Wait, so Thomas Jefferson wasn’t “in the room where it happened?!” I’m going to get to the bottom of this tomorrow night at the Gotham Center for New York History.
Mount Vernon, George Washington’s former plantation and forced work camp, is throwing an all-white symposium this weekend. (The two white women are conveniently staff; less effort than finding unaffiliated scholars, which describes many of the other participants.)
In February, I wrote about Mount Vernon’s whiteness (see “on a related note” at the bottom), and nothing seems to have changed since then:
Until 2019, no Black people had been named research fellows.
The senior staff is white.
Interpreters (tour guides) are mostly white, as are the people who appear in photos on the website and social media, with the exception of reenactors who play enslaved people.
The curator of an exhibition on slavery is white, as is the rest of the curatorial staff.
It is not uncommon to see entirely white panels, symposiums, or discussions on slavery occurring exclusively between white people.

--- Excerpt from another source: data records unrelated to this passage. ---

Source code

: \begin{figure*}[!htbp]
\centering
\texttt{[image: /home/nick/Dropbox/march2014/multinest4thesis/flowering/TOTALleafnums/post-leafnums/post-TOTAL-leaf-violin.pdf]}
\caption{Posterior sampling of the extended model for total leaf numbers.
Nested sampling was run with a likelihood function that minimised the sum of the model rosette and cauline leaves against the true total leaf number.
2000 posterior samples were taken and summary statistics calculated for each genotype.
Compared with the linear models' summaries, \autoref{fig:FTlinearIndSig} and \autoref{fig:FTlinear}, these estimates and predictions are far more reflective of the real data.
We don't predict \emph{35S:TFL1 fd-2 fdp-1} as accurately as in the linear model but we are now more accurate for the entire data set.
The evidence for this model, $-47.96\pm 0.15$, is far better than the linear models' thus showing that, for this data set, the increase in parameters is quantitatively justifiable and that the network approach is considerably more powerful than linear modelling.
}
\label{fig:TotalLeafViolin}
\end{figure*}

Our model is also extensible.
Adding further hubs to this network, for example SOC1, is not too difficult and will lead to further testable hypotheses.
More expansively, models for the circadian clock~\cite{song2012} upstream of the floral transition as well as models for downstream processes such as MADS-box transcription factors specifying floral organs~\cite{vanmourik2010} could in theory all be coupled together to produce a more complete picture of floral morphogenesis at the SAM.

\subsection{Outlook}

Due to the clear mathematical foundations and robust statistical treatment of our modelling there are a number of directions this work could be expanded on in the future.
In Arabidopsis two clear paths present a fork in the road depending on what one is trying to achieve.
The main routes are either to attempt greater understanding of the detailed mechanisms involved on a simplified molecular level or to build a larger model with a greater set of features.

23 out of 24 members of the Ladies of Mount Vernon, the board who calls the shots, are all white women. (A seat on the board is by invitation only.)
This lack of diversity would be problematic for any organization or nonprofit, let alone a former plantation. Although enslaved people made up 90% of the population of Mount Vernon at the time of Washington’s death, the modern staff in no way mirrors that makeup.
“You’re going to be in here regurgitating Gordon Wood” are fighting words in 2021.
Here’s the latest on the 1619 Project:
The Massachusetts Historical Society just hosted a debate between white historians Gordon Wood and Woody Holton. I wanted to put money on Holton, a historian who displays his chaotic good on Twitter every day, but nobody took me up on the wager. I should have gone directly to Wood, who later claimed he was somehow “blindsided” by Holton during the debate. In an interview afterward, Wood declared it “a disaster,” and one observer described the vocal 1619 opponent as being “reduced to defensive sputtering.”
This month, Nikole Hannah-Jones and Renée Watson published Born on the Water, a middle-grade picture book based on the 1619 Project. Hannah-Jones, the project’s creator and recipient of the MacArthur “genius grant,” will also expand the work in “The 1619 Project: A New Origin Story,” publishing on November 16.